Eine Woche nach einem Großbrand auf einem Industriegelände in Delmenhorst hat die Stadt eingeräumt, dass dort Schadstoffe illegal gelagert wurden. Anwohner haben eine Bürgerinitiative gegründet.

Bereits seit Jahren suchen die Anwohner wegen des Areals Kontakt zu den Ämtern, heißt es vonseiten der Bürgerinitiative. Nach dem Großbrand, bei dem eine Lagerhalle, mehrere Oldtimer, Autos und Wohnmobile zerstört wurden, fordern sie Antworten. Zumal einen Tag später Tausende tote Fische in einem an das Gelände angrenzenden Fluss gefunden wurden. Der Fischereiverband zog daraufhin einen Biologen hinzu. Dieser habe Löschschaum als Ursache ausgeschlossen. Die Stadt Delmenhorst hat sich am Freitag auf mehrere Anfragen des NDR in Niedersachsen nicht geäußert.

Reiniger, Flüssigseife und Altöl in Lagerhalle

Nur zu den Schadstoffen hat sich die Stadt bereits am Donnerstag geäußert: Auf dem Gelände der ehemaligen Kunststofffabrik wurden demnach rund 20.000 Liter Reiniger und Flüssigseife, 1.000 Liter Altöl, sowie 100 Liter Diesel gelagert. Die Schadstoffcontainer hätten in dem Bereich gestanden, wo es gebrannt hat. Die Sprecherin der Bürgerinitiative, Wiebke Machel, beklagt derweil, dass nichts darüber bekannt sei, wer das Gelände nutzt und ob Proben genommen wurden.

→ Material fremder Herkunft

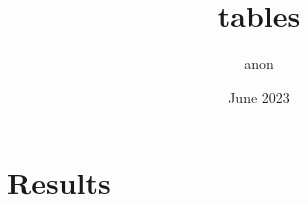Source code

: \documentclass{article}
\title{tables}
\author{anon}
\date{June 2023}
\begin{document}
\maketitle

\section{Results}


\end{document}
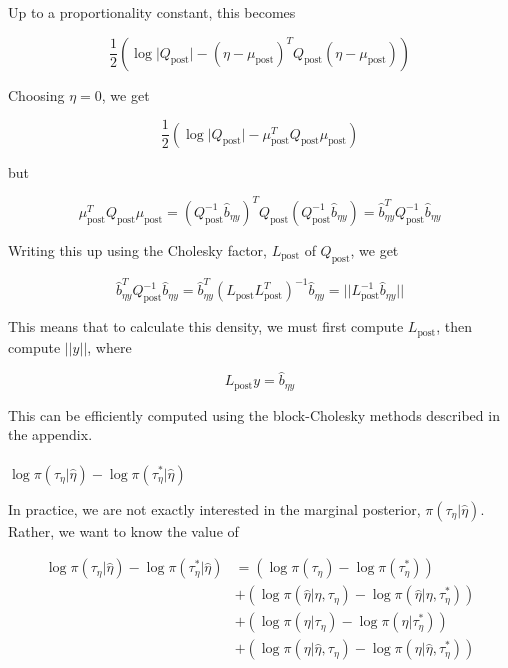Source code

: \documentclass[
  letterpaper,
  DIV=11,
  numbers=noendperiod]{scrartcl}
\makeatletter
\let\oldparagraph\paragraph
\renewcommand{\paragraph}{
    \@ifstar
      \xxxParagraphStar
      \xxxParagraphNoStar
  }
\newcommand{\xxxParagraphStar}[1]{\oldparagraph*{#1}\mbox{}}
\newcommand{\xxxParagraphNoStar}[1]{\oldparagraph{#1}\mbox{}}
\makeatother
\begin{document}
Up to a proportionality constant, this becomes

\[
\frac12\left(\log\vert Q_\text{post}\vert - (\eta - \mu_\text{post})^TQ_\text{post}(\eta - \mu_\text{post}) \right)
\]

Choosing \(\eta = 0\), we get

\[
\frac12\left(\log\vert Q_\text{post}\vert - \mu_\text{post}^TQ_\text{post}\mu_\text{post} \right)
\]

but

\[
\mu_\text{post}^TQ_\text{post}\mu_\text{post} = (Q_\text{post}^{-1}\hat b_{\eta y})^T Q_\text{post}(Q_\text{post}^{-1}\hat b_{\eta y}) = \hat b_{\eta y}^TQ_\text{post}^{-1}\hat b_{\eta y}
\]

Writing this up using the Cholesky factor, \(L_\text{post}\) of
\(Q_\text{post}\), we get

\[
\hat b_{\eta y}^TQ_\text{post}^{-1}\hat b_{\eta y} = \hat b_{\eta y}^T(L_\text{post} L_\text{post}^T)^{-1}\hat b_{\eta y} = \vert\vert L_\text{post}^{-1}\hat b_{\eta y}\vert\vert
\]

This means that to calculate this density, we must first compute
\(L_\text{post}\), then compute \(\vert\vert y\vert \vert\), where

\[
L_\text{post}y = \hat b_{\eta y}
\]

This can be efficiently computed using the block-Cholesky methods
described in the appendix.

\paragraph{\texorpdfstring{\(\log \pi(\tau_\eta \vert \hat \eta) - \log \pi(\tau_\eta^* \vert \hat \eta)\)}{\textbackslash log \textbackslash pi(\textbackslash tau\_\textbackslash eta \textbackslash vert \textbackslash hat \textbackslash eta) - \textbackslash log \textbackslash pi(\textbackslash tau\_\textbackslash eta\^{}* \textbackslash vert \textbackslash hat \textbackslash eta)}}\label{log-pitau_eta-vert-hat-eta---log-pitau_eta-vert-hat-eta}

In practice, we are not exactly interested in the marginal posterior,
\(\pi(\tau_\eta \vert \hat \eta)\). Rather, we want to know the value of

\[
\begin{aligned}
\log \pi(\tau_\eta \vert \hat \eta) - \log \pi(\tau_\eta^* \vert \hat \eta) &= 
\left( \log\pi(\tau_\eta) - \log\pi(\tau_\eta^*) \right)  \\ 
&+\left( \log\pi(\hat \eta \vert \eta, \tau_\eta) - \log\pi(\hat \eta \vert \eta, \tau_\eta^*) \right) \\
&+ \left( \log\pi(\eta \vert \tau_\eta) - \log \pi(\eta \vert \tau_\eta^*) \right) \\
&+ \left( \log \pi(\eta \vert \hat \eta, \tau_\eta) - \log \pi(\eta \vert \hat \eta, \tau_\eta^*) \right)
\end{aligned}
\]
\end{document}
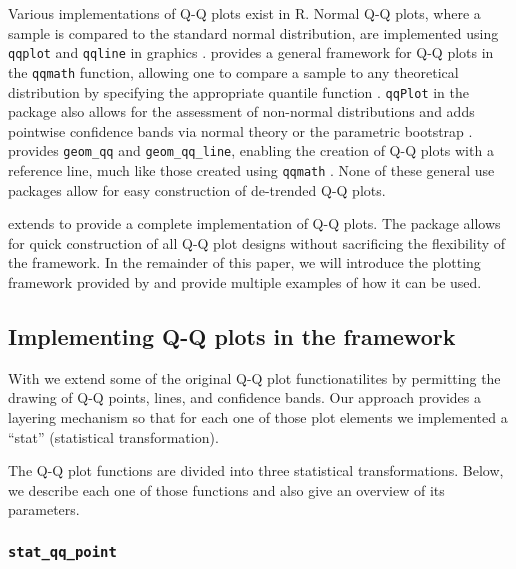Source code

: Various implementations of Q-Q plots exist in R. Normal Q-Q plots, where
a sample is compared to the standard normal distribution, are
implemented using \texttt{qqplot} and \texttt{qqline} in 
graphics \citep{R}.  provides a general framework for Q-Q
plots in the \texttt{qqmath} function, allowing one to compare a sample
to any theoretical distribution by specifying the appropriate quantile
function \citep{lattice}. \texttt{qqPlot} in the  package also
allows for the assessment of non-normal distributions and adds pointwise
confidence bands via normal theory or the parametric bootstrap
\citep{car}.  provides \texttt{geom\_qq} and
\texttt{geom\_qq\_line}, enabling the creation of Q-Q plots with a
reference line, much like those created using \texttt{qqmath}
\citep{ggplot2}. None of these general use packages allow for easy
construction of de-trended Q-Q plots.

 extends  to provide a complete implementation
of Q-Q plots. The package allows for quick construction of all Q-Q plot
designs without sacrificing the flexibility of the 
framework. In the remainder of this paper, we will introduce the
plotting framework provided by  and provide multiple
examples of how it can be used.

\subsection{\texorpdfstring{Implementing Q-Q plots in the 
framework}{Implementing Q-Q plots in the  framework}}\label{implementing-q-q-plots-in-the-framework}

\label{sec:implementing}

With  we extend some of the original  Q-Q plot
functionatilites by permitting the drawing of Q-Q points, lines, and
confidence bands. Our approach provides a  layering
mechanism so that for each one of those plot elements we implemented a
 ``stat'' (statistical transformation).

The Q-Q plot functions are divided into three statistical
transformations. Below, we describe each one of those functions and also
give an overview of its parameters.

\subsubsection{\texorpdfstring{\texttt{stat\_qq\_point}}{stat\_qq\_point}}\label{stat_qq_point}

Warnung vorm Betreten der Gärten

Viele Anwohner seien verunsichert, so Machel. Einigen habe die Feuerwehr dazu geraten, ihre Gärten nicht zu betreten. Auch dazu äußerte sich die Stadt bislang nicht. Anwohner behaupten, dass auf dem Industriegelände schon länger illegal Chemikalien gelagert werden. Auch nächtliche Autorennen seien am Wochenende beobachtet worden.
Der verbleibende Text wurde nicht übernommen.